▸ Activity
Find and copy every line in the records that includes the string "ellentmondás".

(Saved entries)
◇ ◇ ◇ ◇ ◇ ◇ ◇

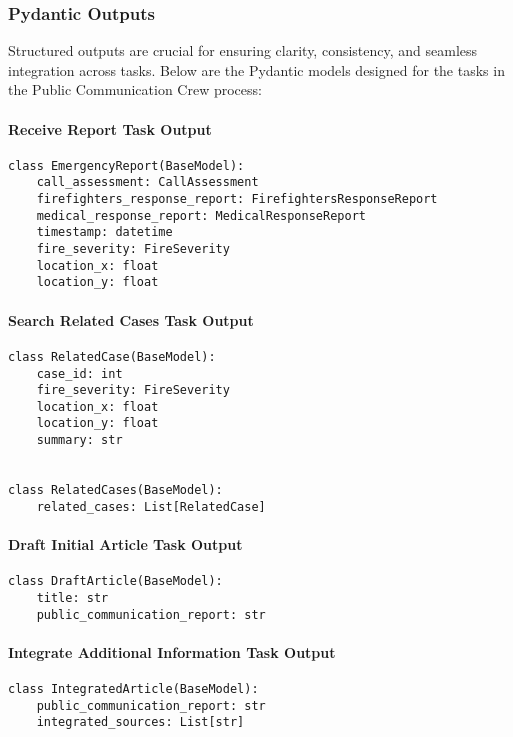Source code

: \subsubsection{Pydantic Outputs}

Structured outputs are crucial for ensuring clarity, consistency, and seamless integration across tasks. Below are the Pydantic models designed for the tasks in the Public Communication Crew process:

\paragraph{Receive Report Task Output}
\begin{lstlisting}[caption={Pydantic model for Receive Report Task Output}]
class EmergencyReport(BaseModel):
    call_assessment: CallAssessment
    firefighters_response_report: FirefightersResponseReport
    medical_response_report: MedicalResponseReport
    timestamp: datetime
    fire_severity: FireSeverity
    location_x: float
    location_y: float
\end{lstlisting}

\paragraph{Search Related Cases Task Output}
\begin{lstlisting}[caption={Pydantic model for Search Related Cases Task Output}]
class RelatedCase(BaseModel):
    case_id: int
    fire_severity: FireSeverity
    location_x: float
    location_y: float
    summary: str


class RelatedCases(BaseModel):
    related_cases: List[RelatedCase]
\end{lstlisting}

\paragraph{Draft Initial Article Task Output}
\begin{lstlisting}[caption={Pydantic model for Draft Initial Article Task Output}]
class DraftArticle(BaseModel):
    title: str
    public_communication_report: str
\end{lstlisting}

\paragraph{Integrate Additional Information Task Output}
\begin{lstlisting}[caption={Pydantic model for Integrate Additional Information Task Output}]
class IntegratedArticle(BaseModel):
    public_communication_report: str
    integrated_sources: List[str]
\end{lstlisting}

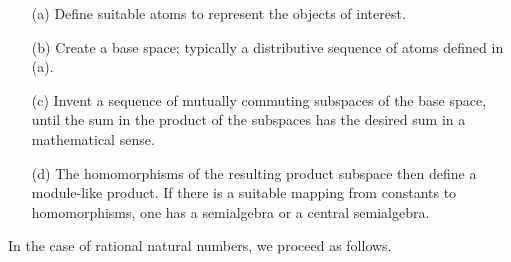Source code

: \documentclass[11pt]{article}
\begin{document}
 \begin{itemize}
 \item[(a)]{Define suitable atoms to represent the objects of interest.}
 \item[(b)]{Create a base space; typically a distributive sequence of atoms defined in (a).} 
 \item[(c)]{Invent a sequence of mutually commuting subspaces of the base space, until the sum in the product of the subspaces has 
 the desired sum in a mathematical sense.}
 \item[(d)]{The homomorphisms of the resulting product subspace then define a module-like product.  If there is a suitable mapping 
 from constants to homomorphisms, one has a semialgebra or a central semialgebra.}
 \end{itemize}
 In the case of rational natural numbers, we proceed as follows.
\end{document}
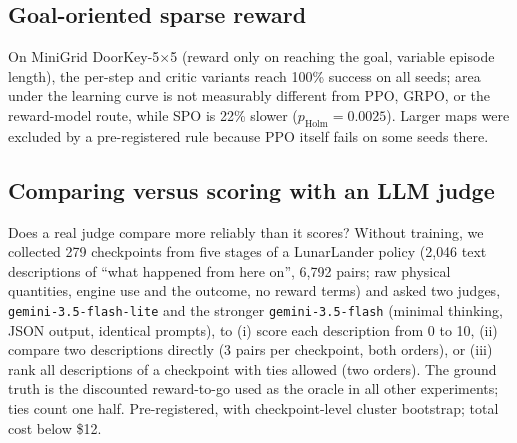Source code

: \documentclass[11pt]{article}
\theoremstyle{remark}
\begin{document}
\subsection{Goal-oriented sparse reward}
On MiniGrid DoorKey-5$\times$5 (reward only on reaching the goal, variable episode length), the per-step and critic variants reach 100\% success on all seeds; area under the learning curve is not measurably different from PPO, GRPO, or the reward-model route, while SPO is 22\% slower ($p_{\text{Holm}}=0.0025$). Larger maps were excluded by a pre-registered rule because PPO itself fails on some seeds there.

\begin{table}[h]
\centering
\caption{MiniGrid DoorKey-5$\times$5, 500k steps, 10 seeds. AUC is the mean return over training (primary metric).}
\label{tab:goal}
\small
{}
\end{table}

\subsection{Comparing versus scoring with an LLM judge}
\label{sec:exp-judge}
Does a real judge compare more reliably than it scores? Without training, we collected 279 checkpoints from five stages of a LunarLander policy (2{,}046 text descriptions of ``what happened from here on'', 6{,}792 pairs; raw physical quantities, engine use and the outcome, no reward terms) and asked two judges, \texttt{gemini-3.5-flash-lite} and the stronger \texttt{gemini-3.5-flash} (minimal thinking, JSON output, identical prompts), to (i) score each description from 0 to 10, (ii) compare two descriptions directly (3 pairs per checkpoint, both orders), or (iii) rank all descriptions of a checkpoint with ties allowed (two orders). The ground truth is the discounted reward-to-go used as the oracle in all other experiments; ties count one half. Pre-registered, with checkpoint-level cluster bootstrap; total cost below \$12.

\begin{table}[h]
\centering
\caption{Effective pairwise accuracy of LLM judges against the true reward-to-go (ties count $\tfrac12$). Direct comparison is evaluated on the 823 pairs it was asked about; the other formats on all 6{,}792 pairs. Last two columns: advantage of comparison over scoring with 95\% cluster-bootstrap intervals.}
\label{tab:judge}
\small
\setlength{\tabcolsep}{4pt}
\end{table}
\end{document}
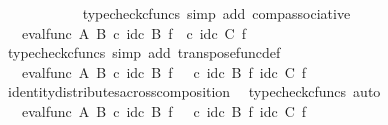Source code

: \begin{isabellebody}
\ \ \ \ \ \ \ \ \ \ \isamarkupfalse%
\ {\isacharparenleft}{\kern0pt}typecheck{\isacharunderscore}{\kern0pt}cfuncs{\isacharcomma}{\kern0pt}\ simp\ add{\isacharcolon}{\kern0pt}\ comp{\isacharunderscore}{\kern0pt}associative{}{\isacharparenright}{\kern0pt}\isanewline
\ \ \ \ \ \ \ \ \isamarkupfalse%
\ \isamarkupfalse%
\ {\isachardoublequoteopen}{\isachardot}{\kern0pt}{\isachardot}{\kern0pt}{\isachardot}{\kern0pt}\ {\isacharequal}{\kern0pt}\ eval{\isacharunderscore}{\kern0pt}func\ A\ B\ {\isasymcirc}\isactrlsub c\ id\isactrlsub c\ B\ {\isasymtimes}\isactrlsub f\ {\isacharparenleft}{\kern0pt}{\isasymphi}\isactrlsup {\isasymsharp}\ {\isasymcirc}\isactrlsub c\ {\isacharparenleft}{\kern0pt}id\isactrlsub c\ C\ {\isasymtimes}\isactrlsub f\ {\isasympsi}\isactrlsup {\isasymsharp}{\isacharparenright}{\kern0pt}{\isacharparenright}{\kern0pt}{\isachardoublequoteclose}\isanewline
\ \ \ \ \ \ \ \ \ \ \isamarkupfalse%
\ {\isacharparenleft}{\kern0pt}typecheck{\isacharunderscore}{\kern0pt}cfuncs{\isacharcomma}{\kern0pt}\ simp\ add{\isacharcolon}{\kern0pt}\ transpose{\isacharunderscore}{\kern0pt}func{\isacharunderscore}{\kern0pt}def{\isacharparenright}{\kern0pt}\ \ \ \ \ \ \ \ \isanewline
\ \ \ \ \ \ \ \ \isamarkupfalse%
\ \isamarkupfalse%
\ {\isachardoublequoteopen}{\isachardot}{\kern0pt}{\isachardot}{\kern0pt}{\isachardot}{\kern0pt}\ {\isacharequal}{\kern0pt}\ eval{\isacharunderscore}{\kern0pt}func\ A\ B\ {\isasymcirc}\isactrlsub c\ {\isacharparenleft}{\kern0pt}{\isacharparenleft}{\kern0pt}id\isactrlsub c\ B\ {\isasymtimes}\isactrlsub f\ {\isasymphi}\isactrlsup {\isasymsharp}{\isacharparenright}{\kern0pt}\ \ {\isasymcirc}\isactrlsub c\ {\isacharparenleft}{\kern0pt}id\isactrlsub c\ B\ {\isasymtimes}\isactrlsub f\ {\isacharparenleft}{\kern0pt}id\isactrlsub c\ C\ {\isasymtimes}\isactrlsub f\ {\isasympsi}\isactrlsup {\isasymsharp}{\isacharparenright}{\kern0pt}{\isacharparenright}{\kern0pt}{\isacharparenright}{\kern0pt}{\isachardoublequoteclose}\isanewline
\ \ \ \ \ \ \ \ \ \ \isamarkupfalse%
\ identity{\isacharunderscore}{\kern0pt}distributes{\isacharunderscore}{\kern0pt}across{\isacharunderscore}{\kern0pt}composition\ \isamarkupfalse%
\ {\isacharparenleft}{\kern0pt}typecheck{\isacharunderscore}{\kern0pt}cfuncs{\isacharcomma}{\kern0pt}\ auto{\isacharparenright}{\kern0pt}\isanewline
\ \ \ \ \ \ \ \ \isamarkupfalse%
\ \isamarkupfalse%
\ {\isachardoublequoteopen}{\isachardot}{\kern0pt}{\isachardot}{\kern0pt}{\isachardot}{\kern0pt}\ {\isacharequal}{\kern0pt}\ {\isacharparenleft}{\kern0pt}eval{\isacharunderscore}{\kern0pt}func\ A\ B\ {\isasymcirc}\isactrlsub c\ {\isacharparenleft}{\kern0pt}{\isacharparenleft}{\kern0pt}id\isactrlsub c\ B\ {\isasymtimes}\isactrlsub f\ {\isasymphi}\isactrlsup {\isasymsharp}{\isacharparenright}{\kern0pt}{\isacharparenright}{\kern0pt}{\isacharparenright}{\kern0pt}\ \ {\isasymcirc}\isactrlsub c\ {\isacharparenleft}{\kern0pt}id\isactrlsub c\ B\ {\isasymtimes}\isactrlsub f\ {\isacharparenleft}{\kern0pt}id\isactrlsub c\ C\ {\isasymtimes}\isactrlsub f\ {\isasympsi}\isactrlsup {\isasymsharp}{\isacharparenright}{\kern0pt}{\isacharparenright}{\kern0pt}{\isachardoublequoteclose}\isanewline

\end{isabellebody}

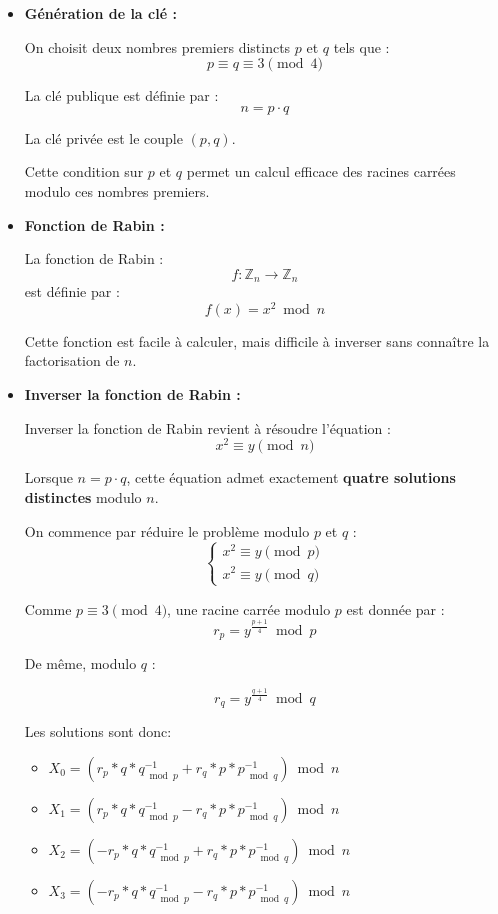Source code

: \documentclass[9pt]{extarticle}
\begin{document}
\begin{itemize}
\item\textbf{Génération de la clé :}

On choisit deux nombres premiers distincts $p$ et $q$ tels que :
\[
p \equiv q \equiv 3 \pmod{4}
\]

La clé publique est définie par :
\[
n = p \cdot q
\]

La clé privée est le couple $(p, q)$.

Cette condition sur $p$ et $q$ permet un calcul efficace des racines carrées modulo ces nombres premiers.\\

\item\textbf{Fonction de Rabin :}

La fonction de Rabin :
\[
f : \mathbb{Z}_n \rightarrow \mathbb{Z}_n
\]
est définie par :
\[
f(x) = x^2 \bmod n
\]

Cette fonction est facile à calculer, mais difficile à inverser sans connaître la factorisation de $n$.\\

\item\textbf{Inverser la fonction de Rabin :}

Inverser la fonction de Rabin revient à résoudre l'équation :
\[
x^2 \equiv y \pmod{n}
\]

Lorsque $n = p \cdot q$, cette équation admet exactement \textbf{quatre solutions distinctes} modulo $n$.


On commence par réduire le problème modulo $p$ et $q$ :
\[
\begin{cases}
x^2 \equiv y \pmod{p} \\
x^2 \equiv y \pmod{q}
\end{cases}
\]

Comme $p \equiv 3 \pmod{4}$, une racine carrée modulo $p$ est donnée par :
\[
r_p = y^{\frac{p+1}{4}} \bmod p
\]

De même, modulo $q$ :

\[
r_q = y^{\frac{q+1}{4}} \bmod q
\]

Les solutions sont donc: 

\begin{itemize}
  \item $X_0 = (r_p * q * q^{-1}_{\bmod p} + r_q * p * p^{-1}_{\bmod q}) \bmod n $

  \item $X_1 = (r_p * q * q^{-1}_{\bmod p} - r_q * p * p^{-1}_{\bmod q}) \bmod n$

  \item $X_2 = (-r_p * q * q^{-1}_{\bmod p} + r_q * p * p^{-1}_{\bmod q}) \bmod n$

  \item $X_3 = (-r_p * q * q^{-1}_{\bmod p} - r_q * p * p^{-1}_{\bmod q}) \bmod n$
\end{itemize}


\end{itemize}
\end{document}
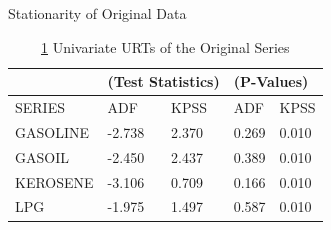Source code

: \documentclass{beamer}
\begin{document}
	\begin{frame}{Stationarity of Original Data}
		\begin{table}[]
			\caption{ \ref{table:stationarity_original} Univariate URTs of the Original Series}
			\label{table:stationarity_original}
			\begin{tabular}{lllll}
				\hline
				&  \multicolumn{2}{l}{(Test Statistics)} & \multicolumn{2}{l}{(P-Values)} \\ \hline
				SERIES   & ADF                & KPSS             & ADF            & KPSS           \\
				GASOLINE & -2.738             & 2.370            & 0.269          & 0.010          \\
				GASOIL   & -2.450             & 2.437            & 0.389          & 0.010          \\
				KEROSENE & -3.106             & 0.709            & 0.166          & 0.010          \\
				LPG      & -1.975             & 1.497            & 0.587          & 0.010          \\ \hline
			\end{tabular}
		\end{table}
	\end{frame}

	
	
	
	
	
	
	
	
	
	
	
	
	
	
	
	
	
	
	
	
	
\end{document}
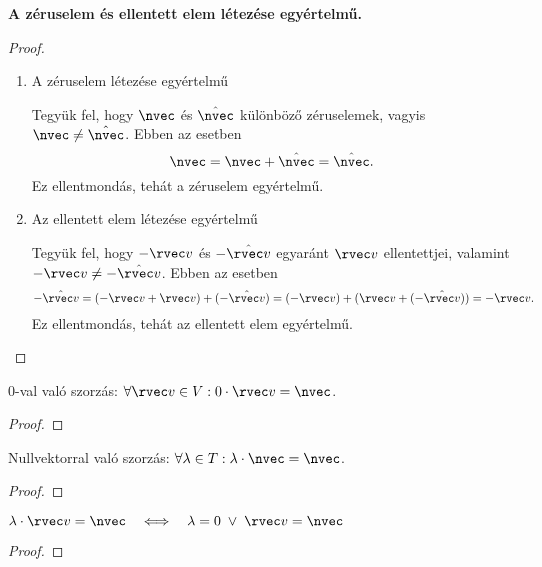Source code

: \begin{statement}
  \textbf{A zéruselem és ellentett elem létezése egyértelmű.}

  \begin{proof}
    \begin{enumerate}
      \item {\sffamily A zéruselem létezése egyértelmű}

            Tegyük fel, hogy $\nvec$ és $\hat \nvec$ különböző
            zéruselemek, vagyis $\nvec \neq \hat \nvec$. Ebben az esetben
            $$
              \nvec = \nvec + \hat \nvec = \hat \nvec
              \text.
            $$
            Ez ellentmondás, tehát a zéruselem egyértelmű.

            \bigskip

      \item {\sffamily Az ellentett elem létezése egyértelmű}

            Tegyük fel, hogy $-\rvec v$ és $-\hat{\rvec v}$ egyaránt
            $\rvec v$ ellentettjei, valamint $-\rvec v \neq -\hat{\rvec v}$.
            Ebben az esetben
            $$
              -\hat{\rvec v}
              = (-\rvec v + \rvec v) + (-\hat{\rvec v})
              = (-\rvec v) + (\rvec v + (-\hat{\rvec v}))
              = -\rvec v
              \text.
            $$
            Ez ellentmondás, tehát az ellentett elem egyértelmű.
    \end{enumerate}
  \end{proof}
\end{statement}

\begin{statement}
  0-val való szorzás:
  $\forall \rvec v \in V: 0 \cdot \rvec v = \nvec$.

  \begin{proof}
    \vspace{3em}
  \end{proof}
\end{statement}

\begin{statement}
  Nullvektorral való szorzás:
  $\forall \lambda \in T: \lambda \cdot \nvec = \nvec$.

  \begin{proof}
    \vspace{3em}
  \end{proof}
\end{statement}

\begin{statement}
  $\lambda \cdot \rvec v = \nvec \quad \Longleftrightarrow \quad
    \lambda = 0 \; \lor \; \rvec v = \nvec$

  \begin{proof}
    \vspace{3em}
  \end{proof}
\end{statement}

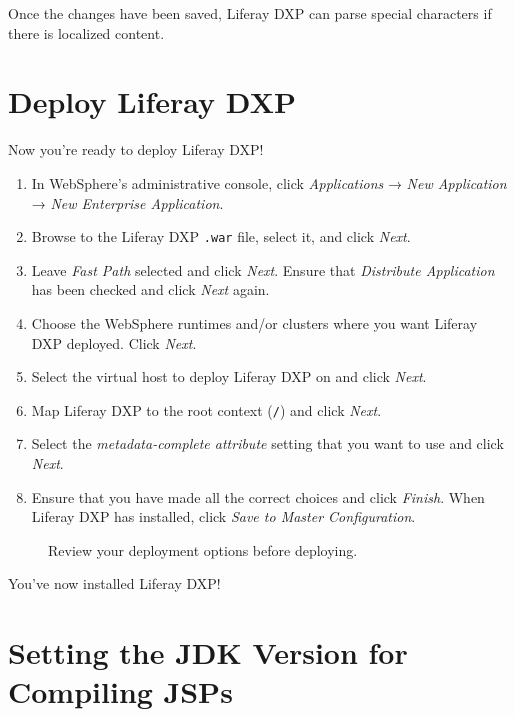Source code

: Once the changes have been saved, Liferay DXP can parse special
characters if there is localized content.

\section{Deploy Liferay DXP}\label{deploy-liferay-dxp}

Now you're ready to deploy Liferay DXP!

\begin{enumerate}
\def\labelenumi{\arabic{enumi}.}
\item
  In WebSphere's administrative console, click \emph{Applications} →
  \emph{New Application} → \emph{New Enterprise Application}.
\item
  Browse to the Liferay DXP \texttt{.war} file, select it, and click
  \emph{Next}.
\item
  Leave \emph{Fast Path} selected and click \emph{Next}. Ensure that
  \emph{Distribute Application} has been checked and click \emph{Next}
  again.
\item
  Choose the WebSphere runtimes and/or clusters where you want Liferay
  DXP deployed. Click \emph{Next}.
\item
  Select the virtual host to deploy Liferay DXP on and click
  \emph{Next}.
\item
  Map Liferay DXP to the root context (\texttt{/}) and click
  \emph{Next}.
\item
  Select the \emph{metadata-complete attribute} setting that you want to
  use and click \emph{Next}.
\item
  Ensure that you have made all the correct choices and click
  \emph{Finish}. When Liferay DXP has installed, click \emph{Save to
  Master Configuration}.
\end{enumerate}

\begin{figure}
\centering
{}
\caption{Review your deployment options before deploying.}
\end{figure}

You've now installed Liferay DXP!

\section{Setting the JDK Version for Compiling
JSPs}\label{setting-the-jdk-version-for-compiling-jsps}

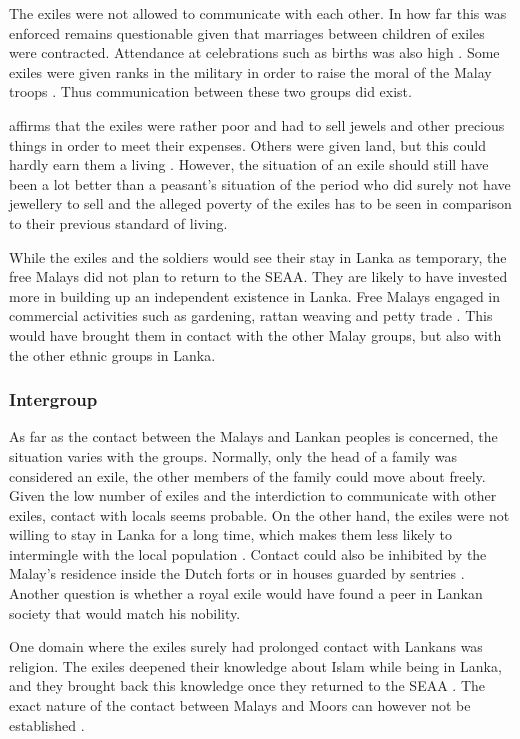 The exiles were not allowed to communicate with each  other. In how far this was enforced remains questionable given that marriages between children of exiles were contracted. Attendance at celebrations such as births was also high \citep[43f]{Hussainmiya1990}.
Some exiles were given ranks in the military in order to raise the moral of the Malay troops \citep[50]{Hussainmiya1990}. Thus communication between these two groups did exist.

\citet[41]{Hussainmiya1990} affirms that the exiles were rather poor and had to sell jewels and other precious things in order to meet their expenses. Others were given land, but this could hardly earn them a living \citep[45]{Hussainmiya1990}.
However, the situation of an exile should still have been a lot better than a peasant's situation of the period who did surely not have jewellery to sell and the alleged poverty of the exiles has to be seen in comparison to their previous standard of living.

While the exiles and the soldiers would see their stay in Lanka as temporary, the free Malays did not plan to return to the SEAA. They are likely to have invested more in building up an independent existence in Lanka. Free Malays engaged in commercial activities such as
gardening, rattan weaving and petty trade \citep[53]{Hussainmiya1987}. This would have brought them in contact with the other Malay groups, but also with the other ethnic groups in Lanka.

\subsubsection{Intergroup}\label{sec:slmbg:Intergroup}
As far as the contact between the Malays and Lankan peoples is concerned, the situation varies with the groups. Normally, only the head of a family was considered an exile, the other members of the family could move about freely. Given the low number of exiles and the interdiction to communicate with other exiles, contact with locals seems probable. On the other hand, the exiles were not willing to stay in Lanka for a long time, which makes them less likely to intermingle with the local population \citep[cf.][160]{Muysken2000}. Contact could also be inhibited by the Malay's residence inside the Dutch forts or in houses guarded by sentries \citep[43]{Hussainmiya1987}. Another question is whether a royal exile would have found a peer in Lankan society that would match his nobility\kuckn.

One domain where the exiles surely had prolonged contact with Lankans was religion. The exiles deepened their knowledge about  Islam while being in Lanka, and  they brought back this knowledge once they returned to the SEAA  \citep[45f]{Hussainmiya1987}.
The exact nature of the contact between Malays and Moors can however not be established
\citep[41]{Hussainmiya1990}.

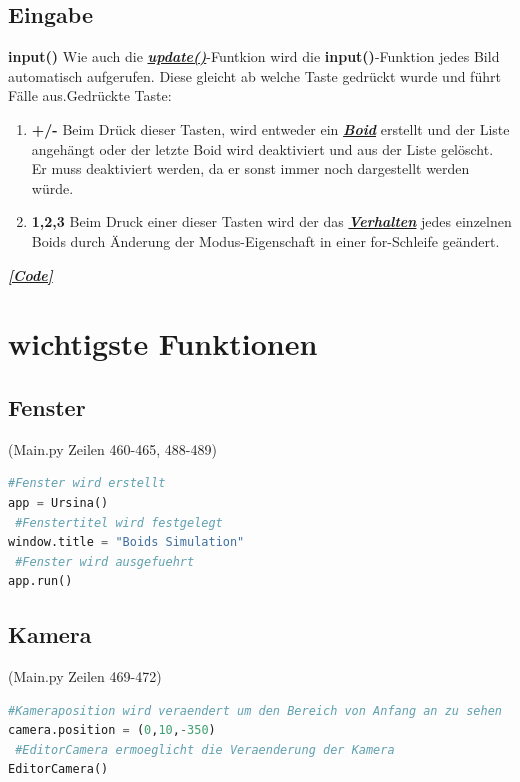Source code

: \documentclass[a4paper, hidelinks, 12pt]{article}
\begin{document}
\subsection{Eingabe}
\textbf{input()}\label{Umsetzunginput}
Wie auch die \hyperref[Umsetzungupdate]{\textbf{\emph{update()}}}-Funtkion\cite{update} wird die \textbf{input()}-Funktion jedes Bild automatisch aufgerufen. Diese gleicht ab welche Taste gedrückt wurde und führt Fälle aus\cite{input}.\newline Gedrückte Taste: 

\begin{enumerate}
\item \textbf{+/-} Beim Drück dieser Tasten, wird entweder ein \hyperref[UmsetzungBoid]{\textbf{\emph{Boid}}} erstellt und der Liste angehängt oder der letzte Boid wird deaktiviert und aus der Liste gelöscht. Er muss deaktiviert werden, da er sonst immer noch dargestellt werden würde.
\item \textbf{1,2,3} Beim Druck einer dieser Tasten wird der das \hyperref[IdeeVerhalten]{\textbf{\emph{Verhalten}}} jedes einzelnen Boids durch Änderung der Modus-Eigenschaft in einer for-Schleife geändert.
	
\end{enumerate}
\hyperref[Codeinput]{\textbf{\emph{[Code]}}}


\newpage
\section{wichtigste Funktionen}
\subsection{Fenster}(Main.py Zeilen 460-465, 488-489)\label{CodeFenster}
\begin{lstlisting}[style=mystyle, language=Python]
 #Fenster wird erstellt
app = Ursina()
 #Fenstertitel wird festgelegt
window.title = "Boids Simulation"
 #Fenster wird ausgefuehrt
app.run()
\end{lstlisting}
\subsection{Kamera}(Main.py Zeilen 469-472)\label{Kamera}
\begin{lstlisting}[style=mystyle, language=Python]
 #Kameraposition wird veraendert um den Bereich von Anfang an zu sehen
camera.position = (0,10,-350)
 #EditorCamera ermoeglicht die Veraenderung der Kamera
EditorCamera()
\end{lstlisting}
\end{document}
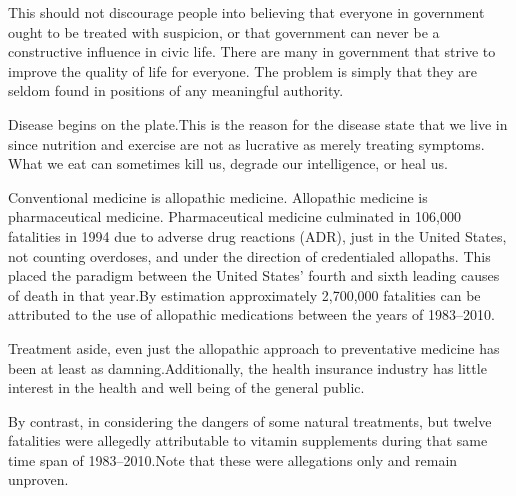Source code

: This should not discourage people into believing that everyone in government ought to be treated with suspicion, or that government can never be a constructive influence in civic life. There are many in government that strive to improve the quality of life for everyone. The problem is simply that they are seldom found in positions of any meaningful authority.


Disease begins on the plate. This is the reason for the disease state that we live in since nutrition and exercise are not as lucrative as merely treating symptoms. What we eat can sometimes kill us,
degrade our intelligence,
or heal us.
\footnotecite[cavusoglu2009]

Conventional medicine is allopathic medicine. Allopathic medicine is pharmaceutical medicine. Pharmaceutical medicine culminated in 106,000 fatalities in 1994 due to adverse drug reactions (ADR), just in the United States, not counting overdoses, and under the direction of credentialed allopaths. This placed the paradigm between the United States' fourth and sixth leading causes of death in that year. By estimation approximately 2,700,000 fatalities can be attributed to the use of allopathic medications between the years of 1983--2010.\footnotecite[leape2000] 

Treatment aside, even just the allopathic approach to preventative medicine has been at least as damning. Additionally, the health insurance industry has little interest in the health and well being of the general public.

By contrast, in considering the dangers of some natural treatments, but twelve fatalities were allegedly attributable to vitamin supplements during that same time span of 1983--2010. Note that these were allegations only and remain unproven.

◇ ◇ ◇ ◇ ◇ ◇ ◇

▸ Answer to this task
            Ez ellentmondás, tehát a zéruselem egyértelmű.
            Ez ellentmondás, tehát az ellentett elem egyértelmű.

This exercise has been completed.